Sorbonne Université, Inserm, Research Unit on Cardiovascular and Metabolic Diseases, UMRS-1166, 75013 Paris, France.
Division of Neurology, Department of Pediatrics, Children's Hospital of Philadelphia, Philadelphia, PA 19104, USA.
Front Biosci (Landmark Ed). 2022 Jun 30;27(7):209. doi: 10.31083/j.fbl2707209.
Pathogenic variants in , the gene encoding the cardiac Na+ channel α-subunit Nav1.5, result in life-threatening arrhythmias, e.g., Brugada syndrome, cardiac conduction defects and long QT syndrome. This variety of phenotypes is underlied by the fact that each Nav1.5 mutation has unique consequences on the channel trafficking and gating capabilities. Recently, we established that sodium channel α-subunits Nav1.5, Nav1.1 and Nav1.2 could dimerize, thus, explaining the potency of some Nav1.5 pathogenic variants to exert dominant-negative effect on WT channels, either by trafficking deficiency or coupled gating.
The present study sought to examine whether Nav1.5 channels can cooperate, or transcomplement each other, to rescue the Na+ current (INa). Such a mechanism could contribute to explain the genotype-phenotype discordance often observed in family members carrying Na+-channel pathogenic variants.
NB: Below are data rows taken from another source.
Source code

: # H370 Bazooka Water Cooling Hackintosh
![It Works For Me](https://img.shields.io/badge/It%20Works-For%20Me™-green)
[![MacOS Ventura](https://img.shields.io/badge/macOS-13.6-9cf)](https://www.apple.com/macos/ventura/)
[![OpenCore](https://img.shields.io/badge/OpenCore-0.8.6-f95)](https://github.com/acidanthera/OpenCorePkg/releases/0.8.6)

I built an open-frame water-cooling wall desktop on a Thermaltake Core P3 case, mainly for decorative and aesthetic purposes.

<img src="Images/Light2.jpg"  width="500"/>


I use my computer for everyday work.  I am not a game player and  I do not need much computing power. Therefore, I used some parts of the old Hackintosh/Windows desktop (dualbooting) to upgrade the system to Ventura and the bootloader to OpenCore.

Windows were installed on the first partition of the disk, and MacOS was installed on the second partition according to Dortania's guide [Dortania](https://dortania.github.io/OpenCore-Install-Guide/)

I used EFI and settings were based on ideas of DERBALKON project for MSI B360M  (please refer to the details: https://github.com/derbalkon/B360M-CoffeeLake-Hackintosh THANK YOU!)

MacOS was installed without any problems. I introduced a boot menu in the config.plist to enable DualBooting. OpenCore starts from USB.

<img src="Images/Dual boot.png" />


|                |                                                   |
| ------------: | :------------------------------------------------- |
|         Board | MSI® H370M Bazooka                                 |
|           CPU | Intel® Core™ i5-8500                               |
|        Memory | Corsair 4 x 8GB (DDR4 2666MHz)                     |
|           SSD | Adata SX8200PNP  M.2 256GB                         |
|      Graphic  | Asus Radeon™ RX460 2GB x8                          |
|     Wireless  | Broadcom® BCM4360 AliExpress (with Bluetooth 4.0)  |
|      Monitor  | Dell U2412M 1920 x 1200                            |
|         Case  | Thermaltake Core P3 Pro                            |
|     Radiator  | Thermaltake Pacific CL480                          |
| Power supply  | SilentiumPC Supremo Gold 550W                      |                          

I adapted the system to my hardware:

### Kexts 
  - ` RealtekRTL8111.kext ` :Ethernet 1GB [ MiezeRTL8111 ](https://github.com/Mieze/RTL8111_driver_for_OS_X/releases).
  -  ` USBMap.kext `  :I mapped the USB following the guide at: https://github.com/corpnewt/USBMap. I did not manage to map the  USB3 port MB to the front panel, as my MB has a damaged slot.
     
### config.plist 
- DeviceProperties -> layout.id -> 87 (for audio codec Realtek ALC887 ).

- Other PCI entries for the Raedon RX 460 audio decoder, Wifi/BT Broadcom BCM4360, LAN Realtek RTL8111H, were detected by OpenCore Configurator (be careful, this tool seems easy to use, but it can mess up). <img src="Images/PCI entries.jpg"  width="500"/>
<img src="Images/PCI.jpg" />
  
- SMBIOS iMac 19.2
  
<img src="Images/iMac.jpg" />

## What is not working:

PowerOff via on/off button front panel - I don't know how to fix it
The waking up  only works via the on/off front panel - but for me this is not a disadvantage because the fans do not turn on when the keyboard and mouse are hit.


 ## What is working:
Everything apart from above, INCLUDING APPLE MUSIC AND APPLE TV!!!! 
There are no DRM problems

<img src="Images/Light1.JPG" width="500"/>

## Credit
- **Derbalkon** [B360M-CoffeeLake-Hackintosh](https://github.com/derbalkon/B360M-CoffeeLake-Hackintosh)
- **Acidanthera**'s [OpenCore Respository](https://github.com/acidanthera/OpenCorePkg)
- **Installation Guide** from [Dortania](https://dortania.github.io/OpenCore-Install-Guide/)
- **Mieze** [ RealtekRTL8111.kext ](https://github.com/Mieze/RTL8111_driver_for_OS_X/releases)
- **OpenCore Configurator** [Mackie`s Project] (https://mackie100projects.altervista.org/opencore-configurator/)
Patch-clamp and immunocytochemistry analysis were used to investigate biophysical properties and cellular localization in HEK293 cells and rat neonatal cardiomyocytes transfected respectively with WT and 3 mutant channels chosen for their particular trafficking and/or gating properties.
As previously reported, the mutant channels G1743R and R878C expressed alone in HEK293 cells both abolished INa, G1743R through a trafficking deficiency and R878C through a gating deficiency. Here, we showed that coexpression of both G1743R and R878C nonfunctioning channels resulted in a partial rescue of INa, demonstrating a cooperative trafficking of Nav1.5 α-subunits. Surprisingly, we also showed a cooperation mechanism whereby the R878C gating-deficient channel was able to rescue the slowed inactivation kinetics of the C-terminal truncated R1860X (ΔCter) variant, suggesting coupled gating.
Altogether, our results add to the evidence that Nav channels are able to interact and regulate each other's trafficking and gating, a feature that likely contributes to explain the genotype-phenotype discordance often observed between members of a kindred carrying a Na+-channel pathogenic variant.
编码心脏钠离子通道 α 亚基 Nav1.5 的 基因中的致病变体可导致危及生命的心律失常,例如 Brugada 综合征、心脏传导缺陷和长 QT 综合征。每个 Nav1.5 突变对通道运输和门控能力产生独特的后果,这导致了多种表型。最近,我们发现钠离子通道 α 亚基 Nav1.5、Nav1.1 和 Nav1.2 可以二聚化,从而解释了一些 Nav1.5 致病变体通过运输缺陷或偶联门控对 WT 通道发挥显性负效应的能力。
本研究旨在探讨 Nav1.5 通道是否可以相互合作或互补,以挽救钠离子电流(INa)。这种机制可能有助于解释携带钠通道致病变体的家族成员中经常观察到的基因型-表型不一致。
使用膜片钳和免疫细胞化学分析,分别在转染 WT 和 3 种突变通道的 HEK293 细胞和大鼠新生心肌细胞中研究生物物理特性和细胞定位。这 3 种突变通道是根据其特定的运输和/或门控特性选择的。
正如先前报道的,单独在 HEK293 细胞中表达的突变通道 G1743R 和 R878C 均使 INa 完全失活,G1743R 通过运输缺陷,而 R878C 通过门控缺陷。在这里,我们表明,非功能的 G1743R 和 R878C 两种突变通道的共表达导致 INa 的部分恢复,表明 Nav1.5 α 亚基的运输具有协同作用。令人惊讶的是,我们还发现了一种协同作用机制,其中 R878C 门控缺陷通道能够挽救 C 端截断 R1860X(ΔCter)变体的缓慢失活动力学,表明偶联门控。
总之,我们的结果进一步证明了 Nav 通道能够相互作用并调节彼此的运输和门控,这一特性可能有助于解释携带钠通道致病变体的家族成员之间经常观察到的基因型-表型不一致。